→ **EXERCISE PROMPT**:
All the data that follows should be repeated exactly, without a single picture.

++++ DATA FOR THIS EXERCISE

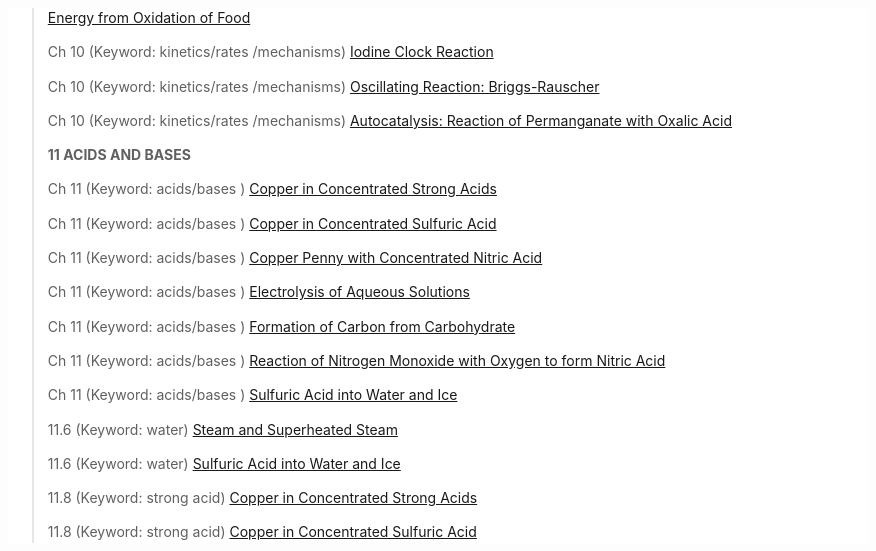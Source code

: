>  [Energy from Oxidation of Food](../MAIN/CHEETO/PAGE1.HTM) 
>   
> 
>  Ch 10 (Keyword: kinetics/rates /mechanisms)
>  [Iodine Clock Reaction](../MAIN/CLOCKRX/PAGE1.HTM) 
>   
> 
>  Ch 10 (Keyword: kinetics/rates /mechanisms)
>  [Oscillating Reaction: Briggs-Rauscher](../MAIN/OSCRXBR/PAGE1.HTM) 
>   
> 
>  Ch 10 (Keyword: kinetics/rates /mechanisms)
>  [Autocatalysis: Reaction of Permanganate with Oxalic Acid](../MAIN/AUTOCAT/PAGE1.HTM) 
>   
> 
> 
> **11 ACIDS AND BASES** 
>   
> 
> 
>  Ch 11 (Keyword: acids/bases )
>  [Copper in Concentrated Strong Acids](../MAIN/CUNACID/PAGE1.HTM) 
>   
> 
>  Ch 11 (Keyword: acids/bases )
>  [Copper in Concentrated Sulfuric Acid](../MAIN/CUNASID/PAGE1.HTM) 
>   
> 
>  Ch 11 (Keyword: acids/bases )
>  [Copper Penny with Concentrated Nitric Acid](../MAIN/PENITRA/PAGE1.HTM) 
>   
> 
>  Ch 11 (Keyword: acids/bases )
>  [Electrolysis of Aqueous Solutions](../MAIN/ELECSOL/PAGE1.HTM) 
>   
> 
>  Ch 11 (Keyword: acids/bases )
>  [Formation of Carbon from Carbohydrate](../MAIN/FORMC/PAGE1.HTM) 
>   
> 
>  Ch 11 (Keyword: acids/bases )
>  [Reaction of Nitrogen Monoxide with Oxygen to form Nitric Acid](../MAIN/RAINN1O2/PAGE1.HTM) 
>   
> 
>  Ch 11 (Keyword: acids/bases )
>  [Sulfuric Acid into Water and Ice](../MAIN/SH2OICE/PAGE1.HTM) 
>   
> 
>  11.6 (Keyword: water)
>  [Steam and Superheated Steam](../MAIN/STEAM/PAGE1.HTM) 
>   
> 
>  11.6 (Keyword: water)
>  [Sulfuric Acid into Water and Ice](../MAIN/SH2OICE/PAGE1.HTM) 
>   
> 
>  11.8 (Keyword: strong acid)
>  [Copper in Concentrated Strong Acids](../MAIN/CUNACID/PAGE1.HTM) 
>   
> 
>  11.8 (Keyword: strong acid)
>  [Copper in Concentrated Sulfuric Acid](../MAIN/CUNASID/PAGE1.HTM) 
>   
>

++++++++

→ **OUTPUT OF THE TASK**:
Source code

:>  [Energy from Oxidation of Food](../MAIN/CHEETO/PAGE1.HTM) 
>   
> 
>  Ch 10 (Keyword: kinetics/rates /mechanisms)
>  [Iodine Clock Reaction](../MAIN/CLOCKRX/PAGE1.HTM) 
>   
> 
>  Ch 10 (Keyword: kinetics/rates /mechanisms)
>  [Oscillating Reaction: Briggs-Rauscher](../MAIN/OSCRXBR/PAGE1.HTM) 
>   
> 
>  Ch 10 (Keyword: kinetics/rates /mechanisms)
>  [Autocatalysis: Reaction of Permanganate with Oxalic Acid](../MAIN/AUTOCAT/PAGE1.HTM) 
>   
> 
> 
> **11 ACIDS AND BASES** 
>   
> 
> 
>  Ch 11 (Keyword: acids/bases )
>  [Copper in Concentrated Strong Acids](../MAIN/CUNACID/PAGE1.HTM) 
>   
> 
>  Ch 11 (Keyword: acids/bases )
>  [Copper in Concentrated Sulfuric Acid](../MAIN/CUNASID/PAGE1.HTM) 
>   
> 
>  Ch 11 (Keyword: acids/bases )
>  [Copper Penny with Concentrated Nitric Acid](../MAIN/PENITRA/PAGE1.HTM) 
>   
> 
>  Ch 11 (Keyword: acids/bases )
>  [Electrolysis of Aqueous Solutions](../MAIN/ELECSOL/PAGE1.HTM) 
>   
> 
>  Ch 11 (Keyword: acids/bases )
>  [Formation of Carbon from Carbohydrate](../MAIN/FORMC/PAGE1.HTM) 
>   
> 
>  Ch 11 (Keyword: acids/bases )
>  [Reaction of Nitrogen Monoxide with Oxygen to form Nitric Acid](../MAIN/RAINN1O2/PAGE1.HTM) 
>   
> 
>  Ch 11 (Keyword: acids/bases )
>  [Sulfuric Acid into Water and Ice](../MAIN/SH2OICE/PAGE1.HTM) 
>   
> 
>  11.6 (Keyword: water)
>  [Steam and Superheated Steam](../MAIN/STEAM/PAGE1.HTM) 
>   
> 
>  11.6 (Keyword: water)
>  [Sulfuric Acid into Water and Ice](../MAIN/SH2OICE/PAGE1.HTM) 
>   
> 
>  11.8 (Keyword: strong acid)
>  [Copper in Concentrated Strong Acids](../MAIN/CUNACID/PAGE1.HTM) 
>   
> 
>  11.8 (Keyword: strong acid)
>  [Copper in Concentrated Sulfuric Acid](../MAIN/CUNASID/PAGE1.HTM) 
>   
>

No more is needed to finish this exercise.